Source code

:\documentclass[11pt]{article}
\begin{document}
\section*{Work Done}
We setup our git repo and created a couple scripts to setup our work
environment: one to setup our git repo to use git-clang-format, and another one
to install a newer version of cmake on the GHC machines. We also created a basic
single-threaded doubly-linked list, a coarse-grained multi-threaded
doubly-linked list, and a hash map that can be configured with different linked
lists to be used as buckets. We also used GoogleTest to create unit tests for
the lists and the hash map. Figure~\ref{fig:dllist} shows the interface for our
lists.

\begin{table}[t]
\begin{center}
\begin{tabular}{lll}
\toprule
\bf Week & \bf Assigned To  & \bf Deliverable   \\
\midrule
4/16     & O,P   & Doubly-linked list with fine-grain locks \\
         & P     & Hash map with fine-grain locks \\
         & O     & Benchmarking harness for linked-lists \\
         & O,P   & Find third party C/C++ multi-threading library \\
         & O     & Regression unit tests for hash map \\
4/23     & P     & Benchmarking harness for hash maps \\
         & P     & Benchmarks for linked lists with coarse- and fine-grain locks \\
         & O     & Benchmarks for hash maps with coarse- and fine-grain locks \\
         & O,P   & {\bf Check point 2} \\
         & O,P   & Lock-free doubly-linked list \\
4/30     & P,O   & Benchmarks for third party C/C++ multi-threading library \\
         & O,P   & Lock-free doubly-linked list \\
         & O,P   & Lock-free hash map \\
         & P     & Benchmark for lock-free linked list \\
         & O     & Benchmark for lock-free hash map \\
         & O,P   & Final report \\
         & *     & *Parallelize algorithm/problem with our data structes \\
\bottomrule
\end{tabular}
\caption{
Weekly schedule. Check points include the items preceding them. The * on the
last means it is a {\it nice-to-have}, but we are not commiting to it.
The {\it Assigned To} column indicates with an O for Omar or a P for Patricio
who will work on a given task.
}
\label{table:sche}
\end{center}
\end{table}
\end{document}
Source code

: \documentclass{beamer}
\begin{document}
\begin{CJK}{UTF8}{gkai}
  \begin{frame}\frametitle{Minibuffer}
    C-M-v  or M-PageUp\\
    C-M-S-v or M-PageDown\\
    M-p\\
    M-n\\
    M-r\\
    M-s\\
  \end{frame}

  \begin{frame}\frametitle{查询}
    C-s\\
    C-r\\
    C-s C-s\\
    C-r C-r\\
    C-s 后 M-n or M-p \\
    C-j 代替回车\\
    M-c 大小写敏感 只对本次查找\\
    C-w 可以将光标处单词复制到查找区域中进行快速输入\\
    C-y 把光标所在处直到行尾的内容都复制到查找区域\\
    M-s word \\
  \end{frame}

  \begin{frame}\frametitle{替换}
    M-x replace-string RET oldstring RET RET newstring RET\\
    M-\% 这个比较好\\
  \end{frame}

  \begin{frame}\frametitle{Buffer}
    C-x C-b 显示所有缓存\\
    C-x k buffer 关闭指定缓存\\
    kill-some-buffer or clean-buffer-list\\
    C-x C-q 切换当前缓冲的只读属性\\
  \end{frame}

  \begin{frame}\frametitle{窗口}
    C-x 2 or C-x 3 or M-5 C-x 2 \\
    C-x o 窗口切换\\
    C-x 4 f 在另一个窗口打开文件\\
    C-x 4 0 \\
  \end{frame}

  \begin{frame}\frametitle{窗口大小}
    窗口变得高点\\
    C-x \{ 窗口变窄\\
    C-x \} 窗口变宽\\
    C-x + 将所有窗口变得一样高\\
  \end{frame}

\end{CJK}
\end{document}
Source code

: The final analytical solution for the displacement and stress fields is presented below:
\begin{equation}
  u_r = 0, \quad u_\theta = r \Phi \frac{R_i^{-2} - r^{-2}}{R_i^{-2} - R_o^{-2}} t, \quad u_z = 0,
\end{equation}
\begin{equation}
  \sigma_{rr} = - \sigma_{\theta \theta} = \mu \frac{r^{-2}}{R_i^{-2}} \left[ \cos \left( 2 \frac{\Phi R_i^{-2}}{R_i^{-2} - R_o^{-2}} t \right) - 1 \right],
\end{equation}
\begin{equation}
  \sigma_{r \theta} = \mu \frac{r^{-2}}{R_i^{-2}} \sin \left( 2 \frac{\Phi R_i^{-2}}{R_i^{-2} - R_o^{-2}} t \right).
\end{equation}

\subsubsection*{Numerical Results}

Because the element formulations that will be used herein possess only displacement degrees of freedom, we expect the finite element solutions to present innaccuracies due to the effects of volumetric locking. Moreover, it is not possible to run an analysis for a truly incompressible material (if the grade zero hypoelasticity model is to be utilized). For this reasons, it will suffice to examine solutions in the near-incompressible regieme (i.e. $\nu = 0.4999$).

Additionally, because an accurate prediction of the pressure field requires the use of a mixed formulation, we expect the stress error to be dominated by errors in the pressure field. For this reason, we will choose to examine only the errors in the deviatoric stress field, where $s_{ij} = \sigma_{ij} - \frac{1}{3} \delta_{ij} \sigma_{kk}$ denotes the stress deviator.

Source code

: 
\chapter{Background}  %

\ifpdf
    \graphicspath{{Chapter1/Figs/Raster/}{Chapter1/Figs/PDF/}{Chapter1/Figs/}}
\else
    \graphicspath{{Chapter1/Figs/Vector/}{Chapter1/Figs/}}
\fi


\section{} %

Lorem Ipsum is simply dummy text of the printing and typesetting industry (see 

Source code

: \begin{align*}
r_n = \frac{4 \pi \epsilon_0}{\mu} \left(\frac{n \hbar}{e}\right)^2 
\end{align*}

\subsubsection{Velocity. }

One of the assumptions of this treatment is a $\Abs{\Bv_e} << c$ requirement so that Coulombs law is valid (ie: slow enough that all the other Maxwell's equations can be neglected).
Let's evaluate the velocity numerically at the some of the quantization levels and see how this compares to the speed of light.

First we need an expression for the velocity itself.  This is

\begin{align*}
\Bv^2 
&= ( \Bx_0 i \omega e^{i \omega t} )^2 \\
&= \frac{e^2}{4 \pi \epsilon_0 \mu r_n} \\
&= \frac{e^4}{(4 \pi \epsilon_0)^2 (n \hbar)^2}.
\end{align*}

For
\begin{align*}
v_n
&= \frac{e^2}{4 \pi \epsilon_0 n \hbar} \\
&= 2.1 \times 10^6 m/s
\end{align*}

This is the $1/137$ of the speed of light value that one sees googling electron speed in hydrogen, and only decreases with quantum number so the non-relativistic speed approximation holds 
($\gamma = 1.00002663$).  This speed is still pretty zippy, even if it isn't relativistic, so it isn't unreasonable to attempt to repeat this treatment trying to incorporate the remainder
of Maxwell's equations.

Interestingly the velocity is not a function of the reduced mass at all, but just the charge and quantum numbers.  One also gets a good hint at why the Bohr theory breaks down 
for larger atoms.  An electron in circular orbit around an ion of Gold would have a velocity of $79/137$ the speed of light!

---------------

Action item: All of the entries above should be output exactly as they are.

Written solution:
Source code

:\documentclass[11pt]{article}
\begin{document}
\section*{Work Done}
We setup our git repo and created a couple scripts to setup our work
environment: one to setup our git repo to use git-clang-format, and another one
to install a newer version of cmake on the GHC machines. We also created a basic
single-threaded doubly-linked list, a coarse-grained multi-threaded
doubly-linked list, and a hash map that can be configured with different linked
lists to be used as buckets. We also used GoogleTest to create unit tests for
the lists and the hash map. Figure~\ref{fig:dllist} shows the interface for our
lists.

\begin{table}[t]
\begin{center}
\begin{tabular}{lll}
\toprule
\bf Week & \bf Assigned To  & \bf Deliverable   \\
\midrule
4/16     & O,P   & Doubly-linked list with fine-grain locks \\
         & P     & Hash map with fine-grain locks \\
         & O     & Benchmarking harness for linked-lists \\
         & O,P   & Find third party C/C++ multi-threading library \\
         & O     & Regression unit tests for hash map \\
4/23     & P     & Benchmarking harness for hash maps \\
         & P     & Benchmarks for linked lists with coarse- and fine-grain locks \\
         & O     & Benchmarks for hash maps with coarse- and fine-grain locks \\
         & O,P   & {\bf Check point 2} \\
         & O,P   & Lock-free doubly-linked list \\
4/30     & P,O   & Benchmarks for third party C/C++ multi-threading library \\
         & O,P   & Lock-free doubly-linked list \\
         & O,P   & Lock-free hash map \\
         & P     & Benchmark for lock-free linked list \\
         & O     & Benchmark for lock-free hash map \\
         & O,P   & Final report \\
         & *     & *Parallelize algorithm/problem with our data structes \\
\bottomrule
\end{tabular}
\caption{
Weekly schedule. Check points include the items preceding them. The * on the
last means it is a {\it nice-to-have}, but we are not commiting to it.
The {\it Assigned To} column indicates with an O for Omar or a P for Patricio
who will work on a given task.
}
\label{table:sche}
\end{center}
\end{table}
\end{document}
Source code

: \documentclass{beamer}
\begin{document}
\begin{CJK}{UTF8}{gkai}
  \begin{frame}\frametitle{Minibuffer}
    C-M-v  or M-PageUp\\
    C-M-S-v or M-PageDown\\
    M-p\\
    M-n\\
    M-r\\
    M-s\\
  \end{frame}

  \begin{frame}\frametitle{查询}
    C-s\\
    C-r\\
    C-s C-s\\
    C-r C-r\\
    C-s 后 M-n or M-p \\
    C-j 代替回车\\
    M-c 大小写敏感 只对本次查找\\
    C-w 可以将光标处单词复制到查找区域中进行快速输入\\
    C-y 把光标所在处直到行尾的内容都复制到查找区域\\
    M-s word \\
  \end{frame}

  \begin{frame}\frametitle{替换}
    M-x replace-string RET oldstring RET RET newstring RET\\
    M-\% 这个比较好\\
  \end{frame}

  \begin{frame}\frametitle{Buffer}
    C-x C-b 显示所有缓存\\
    C-x k buffer 关闭指定缓存\\
    kill-some-buffer or clean-buffer-list\\
    C-x C-q 切换当前缓冲的只读属性\\
  \end{frame}

  \begin{frame}\frametitle{窗口}
    C-x 2 or C-x 3 or M-5 C-x 2 \\
    C-x o 窗口切换\\
    C-x 4 f 在另一个窗口打开文件\\
    C-x 4 0 \\
  \end{frame}

  \begin{frame}\frametitle{窗口大小}
    窗口变得高点\\
    C-x \{ 窗口变窄\\
    C-x \} 窗口变宽\\
    C-x + 将所有窗口变得一样高\\
  \end{frame}

\end{CJK}
\end{document}
Source code

: The final analytical solution for the displacement and stress fields is presented below:
\begin{equation}
  u_r = 0, \quad u_\theta = r \Phi \frac{R_i^{-2} - r^{-2}}{R_i^{-2} - R_o^{-2}} t, \quad u_z = 0,
\end{equation}
\begin{equation}
  \sigma_{rr} = - \sigma_{\theta \theta} = \mu \frac{r^{-2}}{R_i^{-2}} \left[ \cos \left( 2 \frac{\Phi R_i^{-2}}{R_i^{-2} - R_o^{-2}} t \right) - 1 \right],
\end{equation}
\begin{equation}
  \sigma_{r \theta} = \mu \frac{r^{-2}}{R_i^{-2}} \sin \left( 2 \frac{\Phi R_i^{-2}}{R_i^{-2} - R_o^{-2}} t \right).
\end{equation}

\subsubsection*{Numerical Results}

Because the element formulations that will be used herein possess only displacement degrees of freedom, we expect the finite element solutions to present innaccuracies due to the effects of volumetric locking. Moreover, it is not possible to run an analysis for a truly incompressible material (if the grade zero hypoelasticity model is to be utilized). For this reasons, it will suffice to examine solutions in the near-incompressible regieme (i.e. $\nu = 0.4999$).

Additionally, because an accurate prediction of the pressure field requires the use of a mixed formulation, we expect the stress error to be dominated by errors in the pressure field. For this reason, we will choose to examine only the errors in the deviatoric stress field, where $s_{ij} = \sigma_{ij} - \frac{1}{3} \delta_{ij} \sigma_{kk}$ denotes the stress deviator.

Source code

: 
\chapter{Background}  %

\ifpdf
    \graphicspath{{Chapter1/Figs/Raster/}{Chapter1/Figs/PDF/}{Chapter1/Figs/}}
\else
    \graphicspath{{Chapter1/Figs/Vector/}{Chapter1/Figs/}}
\fi


\section{} %

Lorem Ipsum is simply dummy text of the printing and typesetting industry (see 

Source code

: \begin{align*}
r_n = \frac{4 \pi \epsilon_0}{\mu} \left(\frac{n \hbar}{e}\right)^2 
\end{align*}

\subsubsection{Velocity. }

One of the assumptions of this treatment is a $\Abs{\Bv_e} << c$ requirement so that Coulombs law is valid (ie: slow enough that all the other Maxwell's equations can be neglected).
Let's evaluate the velocity numerically at the some of the quantization levels and see how this compares to the speed of light.

First we need an expression for the velocity itself.  This is

\begin{align*}
\Bv^2 
&= ( \Bx_0 i \omega e^{i \omega t} )^2 \\
&= \frac{e^2}{4 \pi \epsilon_0 \mu r_n} \\
&= \frac{e^4}{(4 \pi \epsilon_0)^2 (n \hbar)^2}.
\end{align*}

For
\begin{align*}
v_n
&= \frac{e^2}{4 \pi \epsilon_0 n \hbar} \\
&= 2.1 \times 10^6 m/s
\end{align*}

This is the $1/137$ of the speed of light value that one sees googling electron speed in hydrogen, and only decreases with quantum number so the non-relativistic speed approximation holds 
($\gamma = 1.00002663$).  This speed is still pretty zippy, even if it isn't relativistic, so it isn't unreasonable to attempt to repeat this treatment trying to incorporate the remainder
of Maxwell's equations.

Interestingly the velocity is not a function of the reduced mass at all, but just the charge and quantum numbers.  One also gets a good hint at why the Bohr theory breaks down 
for larger atoms.  An electron in circular orbit around an ion of Gold would have a velocity of $79/137$ the speed of light!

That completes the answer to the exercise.